Return the lines below exactly, starting with the line that contains "depend on them." and stopping after the last line.

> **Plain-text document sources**
· · · ·
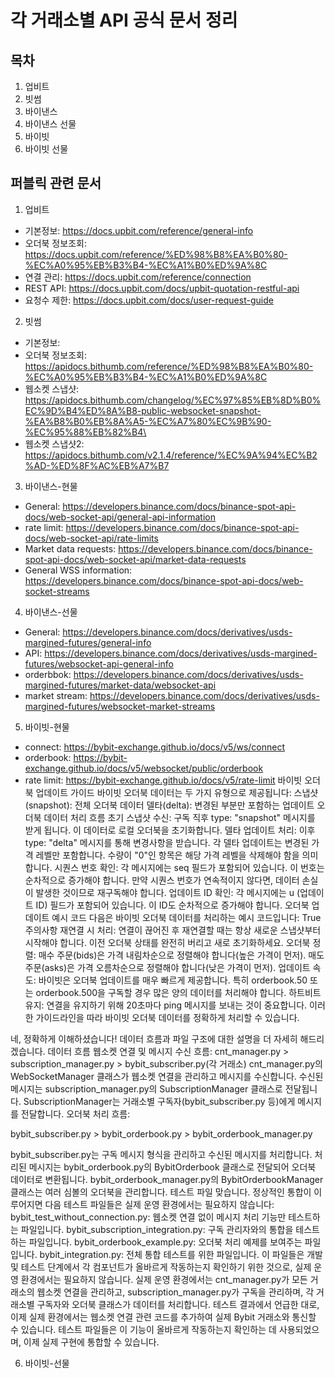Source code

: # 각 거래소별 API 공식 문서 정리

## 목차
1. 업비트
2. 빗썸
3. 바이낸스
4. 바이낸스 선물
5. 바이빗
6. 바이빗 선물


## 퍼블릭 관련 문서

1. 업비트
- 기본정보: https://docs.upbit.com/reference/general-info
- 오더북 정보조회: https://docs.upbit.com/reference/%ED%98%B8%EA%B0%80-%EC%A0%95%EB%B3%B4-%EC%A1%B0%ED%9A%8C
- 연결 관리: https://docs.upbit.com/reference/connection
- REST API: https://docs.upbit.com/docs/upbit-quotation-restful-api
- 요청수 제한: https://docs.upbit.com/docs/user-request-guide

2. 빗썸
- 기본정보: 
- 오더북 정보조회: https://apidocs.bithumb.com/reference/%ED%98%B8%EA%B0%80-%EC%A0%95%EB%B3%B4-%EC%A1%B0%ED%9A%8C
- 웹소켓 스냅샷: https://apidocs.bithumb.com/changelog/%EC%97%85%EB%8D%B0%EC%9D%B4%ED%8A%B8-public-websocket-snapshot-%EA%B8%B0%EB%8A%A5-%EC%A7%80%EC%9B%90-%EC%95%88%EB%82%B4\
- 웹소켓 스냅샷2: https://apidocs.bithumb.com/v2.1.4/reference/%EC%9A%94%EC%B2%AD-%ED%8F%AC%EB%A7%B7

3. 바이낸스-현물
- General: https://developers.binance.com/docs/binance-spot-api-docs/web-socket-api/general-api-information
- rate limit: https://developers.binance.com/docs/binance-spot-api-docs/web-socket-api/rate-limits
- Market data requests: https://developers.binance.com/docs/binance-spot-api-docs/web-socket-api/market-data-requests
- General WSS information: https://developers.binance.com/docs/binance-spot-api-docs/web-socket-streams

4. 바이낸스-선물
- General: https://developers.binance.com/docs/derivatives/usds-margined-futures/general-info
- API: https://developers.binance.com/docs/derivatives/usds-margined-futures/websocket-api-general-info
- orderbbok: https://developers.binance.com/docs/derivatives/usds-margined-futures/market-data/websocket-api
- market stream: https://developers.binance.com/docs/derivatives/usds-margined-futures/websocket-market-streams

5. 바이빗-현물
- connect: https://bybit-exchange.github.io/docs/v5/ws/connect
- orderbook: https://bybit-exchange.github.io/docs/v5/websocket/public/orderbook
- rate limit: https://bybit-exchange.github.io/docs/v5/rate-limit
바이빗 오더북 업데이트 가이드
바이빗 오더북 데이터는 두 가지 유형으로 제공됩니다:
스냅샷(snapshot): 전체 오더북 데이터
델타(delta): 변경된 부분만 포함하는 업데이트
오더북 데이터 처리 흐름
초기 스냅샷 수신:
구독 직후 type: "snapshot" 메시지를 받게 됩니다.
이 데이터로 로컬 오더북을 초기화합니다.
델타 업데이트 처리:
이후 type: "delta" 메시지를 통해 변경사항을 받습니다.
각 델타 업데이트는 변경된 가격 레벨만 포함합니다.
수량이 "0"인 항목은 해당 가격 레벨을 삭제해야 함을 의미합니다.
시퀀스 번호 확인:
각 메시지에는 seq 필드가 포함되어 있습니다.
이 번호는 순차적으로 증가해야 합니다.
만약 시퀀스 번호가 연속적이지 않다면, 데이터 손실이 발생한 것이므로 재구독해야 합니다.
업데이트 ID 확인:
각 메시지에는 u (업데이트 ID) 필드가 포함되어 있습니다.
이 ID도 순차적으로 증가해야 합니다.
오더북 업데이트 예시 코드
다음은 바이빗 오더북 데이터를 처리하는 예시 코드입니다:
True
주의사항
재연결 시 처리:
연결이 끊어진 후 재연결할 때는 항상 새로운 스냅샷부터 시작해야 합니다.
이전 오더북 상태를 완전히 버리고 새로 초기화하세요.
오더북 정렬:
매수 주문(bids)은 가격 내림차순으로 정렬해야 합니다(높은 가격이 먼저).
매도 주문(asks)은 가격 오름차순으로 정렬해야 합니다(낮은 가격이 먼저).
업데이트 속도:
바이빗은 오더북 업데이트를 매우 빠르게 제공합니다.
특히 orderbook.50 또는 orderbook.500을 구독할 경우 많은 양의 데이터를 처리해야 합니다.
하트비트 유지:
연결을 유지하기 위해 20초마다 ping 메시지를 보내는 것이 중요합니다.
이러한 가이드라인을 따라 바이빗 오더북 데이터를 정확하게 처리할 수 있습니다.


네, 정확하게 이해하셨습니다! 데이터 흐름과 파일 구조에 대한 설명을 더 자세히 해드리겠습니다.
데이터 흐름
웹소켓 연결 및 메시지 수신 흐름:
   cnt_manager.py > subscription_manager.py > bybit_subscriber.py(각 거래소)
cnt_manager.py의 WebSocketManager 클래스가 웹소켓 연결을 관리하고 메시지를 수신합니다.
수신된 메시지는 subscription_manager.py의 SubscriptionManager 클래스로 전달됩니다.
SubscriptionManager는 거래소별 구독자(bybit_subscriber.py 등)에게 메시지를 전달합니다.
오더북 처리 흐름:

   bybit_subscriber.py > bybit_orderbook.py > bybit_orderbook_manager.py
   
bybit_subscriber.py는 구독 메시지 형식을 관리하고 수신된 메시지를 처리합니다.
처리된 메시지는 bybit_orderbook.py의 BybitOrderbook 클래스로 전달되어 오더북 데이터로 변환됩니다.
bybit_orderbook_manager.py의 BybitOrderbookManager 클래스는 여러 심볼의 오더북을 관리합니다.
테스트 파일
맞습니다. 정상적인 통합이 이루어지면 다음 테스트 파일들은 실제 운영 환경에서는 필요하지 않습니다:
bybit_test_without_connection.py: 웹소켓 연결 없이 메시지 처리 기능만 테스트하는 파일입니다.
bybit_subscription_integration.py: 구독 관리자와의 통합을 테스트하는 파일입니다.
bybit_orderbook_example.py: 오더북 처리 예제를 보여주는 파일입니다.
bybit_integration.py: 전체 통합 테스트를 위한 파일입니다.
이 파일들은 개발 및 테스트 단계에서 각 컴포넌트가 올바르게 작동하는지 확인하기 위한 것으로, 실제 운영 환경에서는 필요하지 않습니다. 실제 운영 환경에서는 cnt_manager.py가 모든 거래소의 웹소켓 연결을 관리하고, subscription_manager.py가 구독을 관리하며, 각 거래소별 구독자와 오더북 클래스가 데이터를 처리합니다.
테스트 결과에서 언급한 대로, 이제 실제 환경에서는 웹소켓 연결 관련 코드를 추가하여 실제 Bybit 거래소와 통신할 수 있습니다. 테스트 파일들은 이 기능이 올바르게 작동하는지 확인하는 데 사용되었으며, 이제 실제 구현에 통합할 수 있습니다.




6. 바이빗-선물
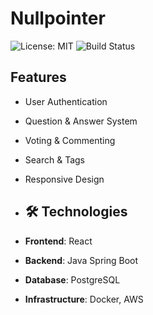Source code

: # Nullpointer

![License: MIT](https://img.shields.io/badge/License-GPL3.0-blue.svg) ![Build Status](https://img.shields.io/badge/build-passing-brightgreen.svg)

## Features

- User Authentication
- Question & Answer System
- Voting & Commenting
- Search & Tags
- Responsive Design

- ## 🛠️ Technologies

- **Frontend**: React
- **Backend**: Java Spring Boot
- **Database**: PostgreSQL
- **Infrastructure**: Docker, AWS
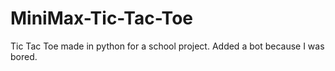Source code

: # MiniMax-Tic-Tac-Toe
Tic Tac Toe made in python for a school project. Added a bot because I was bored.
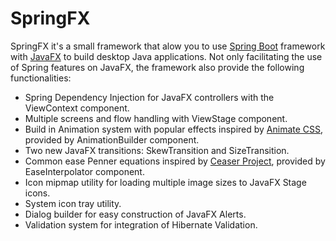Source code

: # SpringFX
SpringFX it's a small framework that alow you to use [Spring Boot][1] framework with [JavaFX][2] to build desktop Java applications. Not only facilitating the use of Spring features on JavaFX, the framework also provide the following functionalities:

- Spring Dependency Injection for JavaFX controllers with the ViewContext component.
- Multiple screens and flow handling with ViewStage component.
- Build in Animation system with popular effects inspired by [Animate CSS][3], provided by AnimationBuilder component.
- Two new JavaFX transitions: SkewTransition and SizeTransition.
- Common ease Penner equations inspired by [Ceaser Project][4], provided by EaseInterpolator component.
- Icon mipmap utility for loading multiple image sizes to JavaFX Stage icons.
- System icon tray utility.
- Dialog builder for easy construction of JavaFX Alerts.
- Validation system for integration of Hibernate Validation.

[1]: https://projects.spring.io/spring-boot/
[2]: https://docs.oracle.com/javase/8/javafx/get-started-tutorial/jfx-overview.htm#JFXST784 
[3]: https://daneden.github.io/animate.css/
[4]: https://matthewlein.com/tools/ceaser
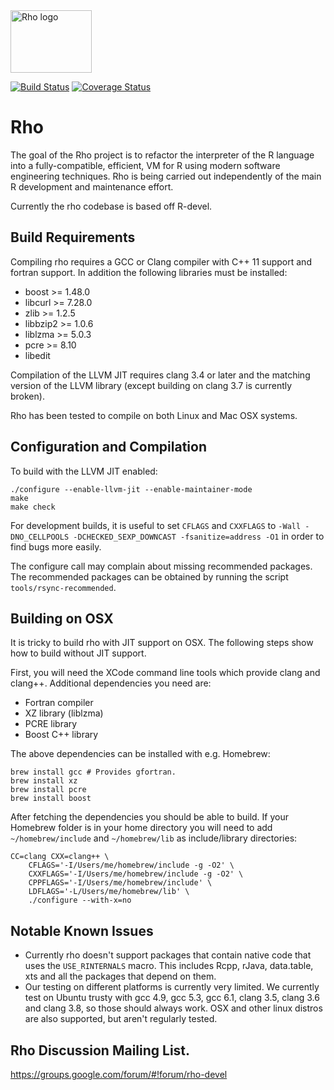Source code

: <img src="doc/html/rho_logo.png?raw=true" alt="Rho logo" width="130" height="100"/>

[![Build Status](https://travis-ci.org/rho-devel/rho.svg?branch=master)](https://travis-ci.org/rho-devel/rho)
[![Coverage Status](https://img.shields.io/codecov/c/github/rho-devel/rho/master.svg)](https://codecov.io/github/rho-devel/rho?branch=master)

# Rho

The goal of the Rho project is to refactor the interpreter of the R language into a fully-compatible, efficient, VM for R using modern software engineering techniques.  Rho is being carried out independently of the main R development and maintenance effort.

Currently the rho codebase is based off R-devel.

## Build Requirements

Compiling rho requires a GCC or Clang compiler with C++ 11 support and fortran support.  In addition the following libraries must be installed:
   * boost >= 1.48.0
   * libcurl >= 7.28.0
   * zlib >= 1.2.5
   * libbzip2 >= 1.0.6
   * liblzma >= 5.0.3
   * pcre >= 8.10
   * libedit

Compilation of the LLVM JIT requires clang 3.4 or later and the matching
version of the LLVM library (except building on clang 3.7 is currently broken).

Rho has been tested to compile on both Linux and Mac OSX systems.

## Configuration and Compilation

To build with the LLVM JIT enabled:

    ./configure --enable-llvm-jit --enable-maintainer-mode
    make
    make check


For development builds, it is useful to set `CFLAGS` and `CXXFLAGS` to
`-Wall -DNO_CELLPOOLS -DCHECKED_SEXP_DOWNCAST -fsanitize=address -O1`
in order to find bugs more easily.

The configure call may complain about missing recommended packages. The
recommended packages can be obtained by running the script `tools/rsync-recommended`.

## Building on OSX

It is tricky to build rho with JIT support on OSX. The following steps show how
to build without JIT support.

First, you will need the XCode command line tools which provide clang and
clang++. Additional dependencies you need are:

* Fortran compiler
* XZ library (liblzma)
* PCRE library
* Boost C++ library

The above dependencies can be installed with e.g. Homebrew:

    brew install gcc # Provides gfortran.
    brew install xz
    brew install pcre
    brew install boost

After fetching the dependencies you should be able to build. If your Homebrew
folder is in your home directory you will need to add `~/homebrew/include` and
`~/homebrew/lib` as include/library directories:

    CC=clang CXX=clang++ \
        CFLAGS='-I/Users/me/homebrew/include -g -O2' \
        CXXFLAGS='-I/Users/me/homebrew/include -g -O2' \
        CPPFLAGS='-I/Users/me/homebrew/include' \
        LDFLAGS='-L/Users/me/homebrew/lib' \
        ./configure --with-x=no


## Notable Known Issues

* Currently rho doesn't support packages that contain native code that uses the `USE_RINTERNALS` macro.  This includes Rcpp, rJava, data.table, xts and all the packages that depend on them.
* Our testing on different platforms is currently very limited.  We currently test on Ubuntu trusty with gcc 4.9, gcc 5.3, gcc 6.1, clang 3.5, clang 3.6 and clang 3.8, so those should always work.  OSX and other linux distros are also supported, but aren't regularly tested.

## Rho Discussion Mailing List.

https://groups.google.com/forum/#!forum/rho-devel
· · · ·
> **RESPONSE**
* Currently rho doesn't support packages that contain native code that uses the `USE_RINTERNALS` macro.  This includes Rcpp, rJava, data.table, xts and all the packages that depend on them.
* Our testing on different platforms is currently very limited.  We currently test on Ubuntu trusty with gcc 4.9, gcc 5.3, gcc 6.1, clang 3.5, clang 3.6 and clang 3.8, so those should always work.  OSX and other linux distros are also supported, but aren't regularly tested.

## Rho Discussion Mailing List.

https://groups.google.com/forum/#!forum/rho-devel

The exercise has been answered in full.